Justice Neville Smith QC delivers remarks at the special sitting on Thursday. Photo: Ahvia J. Campbell
By Krystel Rolle-Brown
Nassau Guardian Staff Reporter
NASSAU, Bahamas -- Retired Justice Neville Smith QC, said on Thursday the country should not allow itself to become a “hostage” to the Privy Council and recommended that The Bahamas set up its own final court of appeal rather than continue to “perch” on the British government’s doorstep.
“Who knows when the British government, bent on the restructuring of its courts … will do away with the Privy Council that it created by an 1844 English act,” said Smith at a special sitting at the Court of Appeal to mark the opening of the legal year.
“Should we not set up our own final court in our own deliberate time rather that to continue to perch on the doorstep of the foreign office in London or wait to be embarrassed by the British government doing away with the Privy Council and cause us here to run … to make up a replacement court?
“We should not allow ourselves to become a hostage.”
He said the Court of Appeal is suited to fill the role of becoming the final court of appeal in The Bahamas.
Smith noted that before the establishment of the Court of Appeal, The Bahamas operated on a two-tiered court system, the Supreme Court and the Privy Council.
“It therefore should not be earth shattering if we revert to a two-tiered system minus the Privy Council with this court at the top, sometimes sitting with a three-judge panel and for the more complex appeals with a five-judge panel.
“I am aware that there would be considerable criticism and disapproval of the idea of giving up the... Privy Council as the final decider of what is or should be.”
Smith said the country must come to the realization and acceptance that The Bahamas cannot indefinitely rely on the good graces of the British government to provide this service.
“A well managed colony has to sooner or later, preferably sooner, take responsibility of choosing the court which will carry its cases,” he said.
Over the years, several observers, including MP Leslie Miller, have repeatedly called for the abandonment of the Privy Council.
Miller said he can’t understand why The Bahamas as an independent country continues to “rely on 10 or 12 old men in London” to decide who lives and who dies.
The calls intensified following the March 2006 Privy Council ruling that the mandatory death sentence in The Bahamas was unconstitutional.
Many condemned men at Her Majesty’s Prisons escaped the death penalty because the Privy Council ruled in 1993 in the Jamaican case of Earl Pratt and Ivan Morgan that it would be cruel and inhumane for prisoners to wait more than five years on death row.

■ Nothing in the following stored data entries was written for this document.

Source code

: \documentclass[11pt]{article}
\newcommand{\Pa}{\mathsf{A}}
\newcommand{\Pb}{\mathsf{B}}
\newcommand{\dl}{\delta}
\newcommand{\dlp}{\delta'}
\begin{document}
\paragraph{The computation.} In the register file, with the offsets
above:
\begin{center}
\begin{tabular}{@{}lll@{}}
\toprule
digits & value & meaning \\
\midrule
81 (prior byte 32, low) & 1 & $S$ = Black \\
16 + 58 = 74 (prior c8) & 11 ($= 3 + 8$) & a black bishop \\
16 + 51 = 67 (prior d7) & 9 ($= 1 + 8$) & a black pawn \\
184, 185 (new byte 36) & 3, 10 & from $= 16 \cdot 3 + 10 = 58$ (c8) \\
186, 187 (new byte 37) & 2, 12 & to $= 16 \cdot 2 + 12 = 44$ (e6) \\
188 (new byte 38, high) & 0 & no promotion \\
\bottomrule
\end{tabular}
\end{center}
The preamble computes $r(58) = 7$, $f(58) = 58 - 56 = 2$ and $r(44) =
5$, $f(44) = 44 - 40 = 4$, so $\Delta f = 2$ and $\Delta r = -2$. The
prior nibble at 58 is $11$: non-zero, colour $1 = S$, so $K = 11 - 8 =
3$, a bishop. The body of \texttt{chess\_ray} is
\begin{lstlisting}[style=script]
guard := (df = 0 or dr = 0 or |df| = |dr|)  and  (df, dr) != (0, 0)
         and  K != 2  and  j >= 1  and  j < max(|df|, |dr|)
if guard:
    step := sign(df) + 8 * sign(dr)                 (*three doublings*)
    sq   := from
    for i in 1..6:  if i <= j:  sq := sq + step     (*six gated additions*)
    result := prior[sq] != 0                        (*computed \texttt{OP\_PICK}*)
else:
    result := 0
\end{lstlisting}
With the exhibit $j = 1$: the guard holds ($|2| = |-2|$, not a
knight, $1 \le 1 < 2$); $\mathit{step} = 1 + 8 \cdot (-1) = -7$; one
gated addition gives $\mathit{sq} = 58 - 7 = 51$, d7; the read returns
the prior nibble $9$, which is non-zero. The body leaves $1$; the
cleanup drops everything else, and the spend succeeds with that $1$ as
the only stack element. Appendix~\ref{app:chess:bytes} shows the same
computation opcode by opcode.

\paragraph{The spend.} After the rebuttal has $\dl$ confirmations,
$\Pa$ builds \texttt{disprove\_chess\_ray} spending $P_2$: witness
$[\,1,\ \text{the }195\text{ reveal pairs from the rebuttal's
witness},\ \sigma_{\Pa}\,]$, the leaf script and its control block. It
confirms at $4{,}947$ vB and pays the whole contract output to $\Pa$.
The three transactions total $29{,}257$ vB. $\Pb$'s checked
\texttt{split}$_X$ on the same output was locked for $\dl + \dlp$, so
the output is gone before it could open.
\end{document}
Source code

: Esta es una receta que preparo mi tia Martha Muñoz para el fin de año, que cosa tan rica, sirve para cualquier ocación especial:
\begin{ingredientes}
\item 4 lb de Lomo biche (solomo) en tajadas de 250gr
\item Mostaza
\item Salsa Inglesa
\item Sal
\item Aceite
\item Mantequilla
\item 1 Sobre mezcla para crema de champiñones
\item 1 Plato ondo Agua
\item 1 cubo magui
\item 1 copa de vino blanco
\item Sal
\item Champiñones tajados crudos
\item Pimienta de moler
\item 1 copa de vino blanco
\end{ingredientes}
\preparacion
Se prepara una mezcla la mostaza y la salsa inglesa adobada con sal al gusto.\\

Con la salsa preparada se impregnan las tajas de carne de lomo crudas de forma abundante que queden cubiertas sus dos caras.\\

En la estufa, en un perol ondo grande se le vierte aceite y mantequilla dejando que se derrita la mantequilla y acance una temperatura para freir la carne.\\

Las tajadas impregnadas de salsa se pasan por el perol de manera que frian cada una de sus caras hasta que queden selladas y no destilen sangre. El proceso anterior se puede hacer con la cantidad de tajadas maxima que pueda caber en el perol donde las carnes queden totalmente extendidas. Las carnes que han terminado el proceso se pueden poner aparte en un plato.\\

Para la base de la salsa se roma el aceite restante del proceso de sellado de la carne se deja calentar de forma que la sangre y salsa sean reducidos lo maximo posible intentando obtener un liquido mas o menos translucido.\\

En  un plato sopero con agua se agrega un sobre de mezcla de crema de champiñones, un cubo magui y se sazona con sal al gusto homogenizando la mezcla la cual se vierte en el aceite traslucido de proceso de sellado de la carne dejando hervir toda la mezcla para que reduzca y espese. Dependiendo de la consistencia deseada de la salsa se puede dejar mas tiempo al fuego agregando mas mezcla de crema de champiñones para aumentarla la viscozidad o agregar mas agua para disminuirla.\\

Since the 2006 decision, the Privy Council has made it increasingly difficult for The Bahamas to carry out capital punishment.
In a presentation before the Constitutional Commission in 2013, Justice Anita Allen, president of the Court of Appeal, suggested that the time had come to bring finality to the death penalty issue in The Bahamas, “and to give our citizens the opportunity to decide whether the death penalty should be retained as a mandatory, or as a discretionary punishment, or whether it should be abolished”.
“I encourage you to include the appropriate question on any referendum you may recommend,” she said.
She pointed to the Maxo Tido murder case and the decision rendered by Lord Kerr on behalf of the Board (of the Privy Council).
Lord Kerr opined that even though Tido’s crime was “dreadful” and “appalling,” it was “not one that warranted the punishment of death” as it did not satisfy the criterion of “worst of the worst” and “rarest of the rare” even though the school girl who Tido lured from her home was so tortured and bludgeoned that “her brain tissue was spewed outside of her body.”